The nuclease domain can also be derived from any meganuclease (homing endonuclease) domain that has cleavage activity and can also be used with the nucleases described herein, including but not limited to I-SceI, I-CeuI, PI-PspI, PI-Sce, I-SceIV, I-CsmI, I-PanI, I-SceII, I-PpoI, I-SceIII, I-CreI, I-TevI, I-TevII, and I-TevIII. In certain embodiments, the nuclease comprises a compact talen (ctalen). These are single-chain fusion proteins joining the TALE DNA binding domain to the TevI nuclease domain. Depending on the position of the TALE DNA binding domain relative to the meganuclease (e.g., TevI) nuclease domain, the fusion protein can function as a nickase localized by the TALE region or can create a double-strand break (see berdeliey et al (2013) Nat Comm:1-8DOI:10.1038/ncomms 2782).

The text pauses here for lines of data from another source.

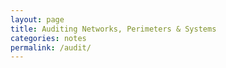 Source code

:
 ```yaml
---
layout: page
title: Auditing Networks, Perimeters & Systems
categories: notes
permalink: /audit/
---
```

Any TALEN may be used in combination with additional TALENs (e.g., one or more TALENs (ctalens or fokl-TALENs), with one or more mega-TALs) or with other DNA cleaving enzymes. In certain embodiments, the nuclease comprises a meganuclease (homing endonuclease) or portion thereof that exhibits cleavage activity. Naturally occurring meganucleases recognize cleavage sites of 15-40 base pairs and are generally grouped into four families: the LAGLIDADG family, the GIY-YIG family, the His-Cyst box family and the HNH family. Exemplary homing endonucleases include I-SceI, I-CeuI, PI-PspI, PI-Sce, I-SceIV, I-CsmI, I-PanI, I-SceII, I-PpoI, I-SceIII, I-CreI, I-TevI, I-TevII, and I-TevIII. Their recognition sequences are known. See also U.S. patent nos. 5,420,032; U.S. patent No.6,833,252; belfort et al (1997) Nucleic Acids Res.25: 3379-3388; dujon et al (1989) Gene 82: 115-; perler et al (1994) Nucleic Acids Res.22, 1125-1127; jasin (1996) Trends Genet.12: 224-228; gimble et al, (1996) J.mol.biol.263: 163-180; argast et al, (1998) J.mol.biol.280: 345-353 and New England Biolabs catalog.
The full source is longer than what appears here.